XML, Unicode

Tue Oct 1 07:37:41 EDT 2002

Win2k, Python2.2
Hello gurus.

I'm working on a small application that lets users build Web pages from a
simple interface.

No big deal; user's pick what components they want, fill out a few fields,
and choose the languages they need.

The XML is parsed and assembled into html pages.

Everything is encoded in UTF-8, and everything seems to work pretty well
(even the RTL languages, Hebrew and Arabic).

My questions (and they might seem dumb) are thus:

1) Is it "safe" to use UTF-8 encoding for html pages. (These pages will be
seen by lots of folks around the world.)

2) I use codecs.open("filename.html", "w+", "utf8") to create the html
pages, encoded in utf-8; is this correct?

3) The xml is all utf-8, and it appears that, when building strings,
non-utf8 strings are coerced?

      #one of the f(x)s...%<---------

      def makeHTML(self, cNode):
            cText      = self.unTagXML(cNode.toxml(), cNode.tagName)
            cTagStart  = "<"+cNode.parentNode.getAttribute("htmlTag")+">"
            cTagEnd    = "</"+cNode.parentNode.getAttribute("htmlTag")+">"
            cLink      = cNode.parentNode.getAttribute("filename")
            if (len(cLink) != 0): #===>if the component has a filename attribute...
                  cLinkStart = '<a href="'+cLink+'">'
                  cLinkEnd   = '</a>'
            else:
                  cLinkStart = ""
                  cLinkEnd   = ""

            #===>ADDING UTF-8 TO REGULAR OLD STRINGS SEEMS TO WORK JUST FINE...
            componentString = cTagStart+cLinkStart+cText+cLinkEnd+cTagEnd
            self.guiFile.write(componentString+'\r\n')

4) Why do I hafta use '\r\n' for the "Newline character" instead of '\n'?

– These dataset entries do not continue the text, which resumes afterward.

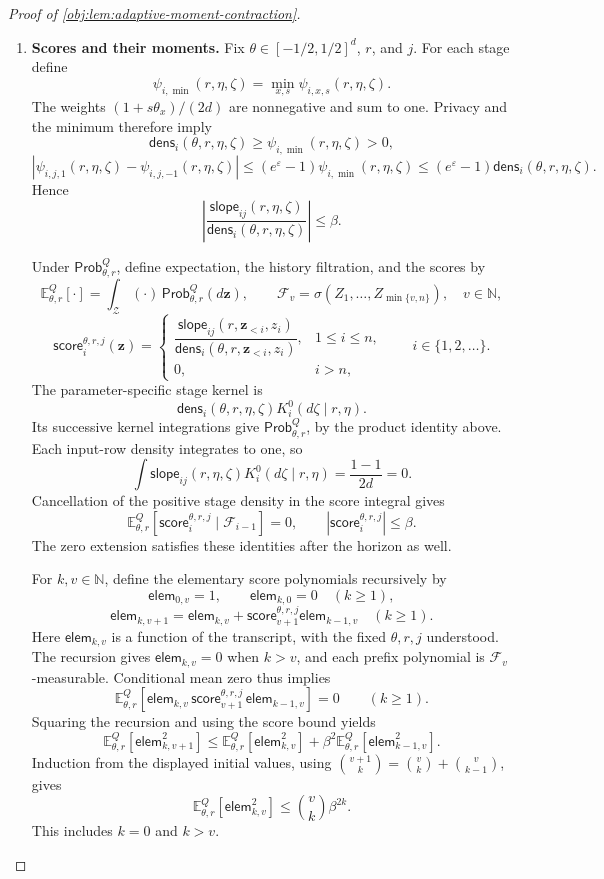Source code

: \documentclass[11pt]{article}
\begin{document}
\begin{proof}[Proof of \cref{obj:lem:adaptive-moment-contraction}]
\begin{enumerate}
\item \textbf{Scores and their moments.}
Fix \(\theta\in[-1/2,1/2]^d\), \(r\), and \(j\). For each stage define
\[
\psi_{i,\min}(r,\eta,\zeta)
=\min_{x,s}\psi_{i,x,s}(r,\eta,\zeta).
\]
The weights \((1+s\theta_x)/(2d)\) are nonnegative and sum to one. Privacy and the minimum therefore imply
\[
\mathsf{dens}_i(\theta,r,\eta,\zeta)
\ge\psi_{i,\min}(r,\eta,\zeta)>0,
\]
\[
\left|\psi_{i,j,1}(r,\eta,\zeta)
      -\psi_{i,j,-1}(r,\eta,\zeta)\right|
\le(e^\varepsilon-1)\psi_{i,\min}(r,\eta,\zeta)
\le(e^\varepsilon-1)\mathsf{dens}_i(\theta,r,\eta,\zeta).
\]
Hence
\[
\left|
\frac{\mathsf{slope}_{ij}(r,\eta,\zeta)}
     {\mathsf{dens}_i(\theta,r,\eta,\zeta)}
\right|
\le\beta.
\]

Under \(\mathsf{Prob}^Q_{\theta,r}\), define expectation, the history filtration, and the scores by
\[
\mathbb E^Q_{\theta,r}[\cdot]
=\int_{\mathcal Z}(\cdot)\,\mathsf{Prob}^Q_{\theta,r}(d\mathbf z),
\qquad
\mathcal F_v=\sigma(Z_1,\ldots,Z_{\min\{v,n\}}),
\quad v\in\mathbb N,
\]
\[
\mathsf{score}^{\theta,r,j}_i(\mathbf z)
=
\begin{cases}
\dfrac{\mathsf{slope}_{ij}(r,\mathbf z_{<i},z_i)}
      {\mathsf{dens}_i(\theta,r,\mathbf z_{<i},z_i)},
 &1\le i\le n,\\[6pt]
0,&i>n,
\end{cases}
\qquad i\in\{1,2,\ldots\}.
\]
The parameter-specific stage kernel is
\[
\mathsf{dens}_i(\theta,r,\eta,\zeta)
 K_i^0(d\zeta\mid r,\eta).
\]
Its successive kernel integrations give
\(\mathsf{Prob}^Q_{\theta,r}\), by the product identity above. Each input-row density integrates to one, so
\[
\int\mathsf{slope}_{ij}(r,\eta,\zeta)
 K_i^0(d\zeta\mid r,\eta)
=\frac{1-1}{2d}=0.
\]
Cancellation of the positive stage density in the score integral gives
\[
\mathbb E^Q_{\theta,r}
 [\mathsf{score}^{\theta,r,j}_i\mid\mathcal F_{i-1}]
=0,
\qquad
|\mathsf{score}^{\theta,r,j}_i|\le\beta.
\]
The zero extension satisfies these identities after the horizon as well.

For \(k,v\in\mathbb N\), define the elementary score polynomials recursively by
\[
\mathsf{elem}_{0,v}=1,
\qquad
\mathsf{elem}_{k,0}=0\quad(k\ge1),
\]
\[
\mathsf{elem}_{k,v+1}
=\mathsf{elem}_{k,v}
+\mathsf{score}^{\theta,r,j}_{v+1}\mathsf{elem}_{k-1,v}
\quad(k\ge1).
\]
Here \(\mathsf{elem}_{k,v}\) is a function of the transcript, with the fixed
\(\theta,r,j\) understood. The recursion gives
\(\mathsf{elem}_{k,v}=0\) when \(k>v\), and each prefix polynomial is
\(\mathcal F_v\)-measurable. Conditional mean zero thus implies
\[
\mathbb E^Q_{\theta,r}
 \left[
 \mathsf{elem}_{k,v}\,
 \mathsf{score}^{\theta,r,j}_{v+1}\,
 \mathsf{elem}_{k-1,v}
 \right]=0
\qquad(k\ge1).
\]
Squaring the recursion and using the score bound yields
\[
\mathbb E^Q_{\theta,r}[\mathsf{elem}_{k,v+1}^2]
\le
\mathbb E^Q_{\theta,r}[\mathsf{elem}_{k,v}^2]
+\beta^2\mathbb E^Q_{\theta,r}[\mathsf{elem}_{k-1,v}^2].
\]
Induction from the displayed initial values, using
\(\binom{v+1}{k}=\binom vk+\binom v{k-1}\), gives
\[
\mathbb E^Q_{\theta,r}[\mathsf{elem}_{k,v}^2]
\le\binom vk\beta^{2k}.
\]
This includes \(k=0\) and \(k>v\).


\end{enumerate}
\end{proof}
\end{document}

Again, everything seems to work great; I'm just a little gunshy about royally screwing up.
I've ordered "Unicode: A Primer" (seen it referenced a lot), so hopefully I can get a better understanding
of the unicode aspect, but, in the meantime, I thought I'd ask you guys (and gals).

Thanks for any input,
hope i've been clear on this.

PETE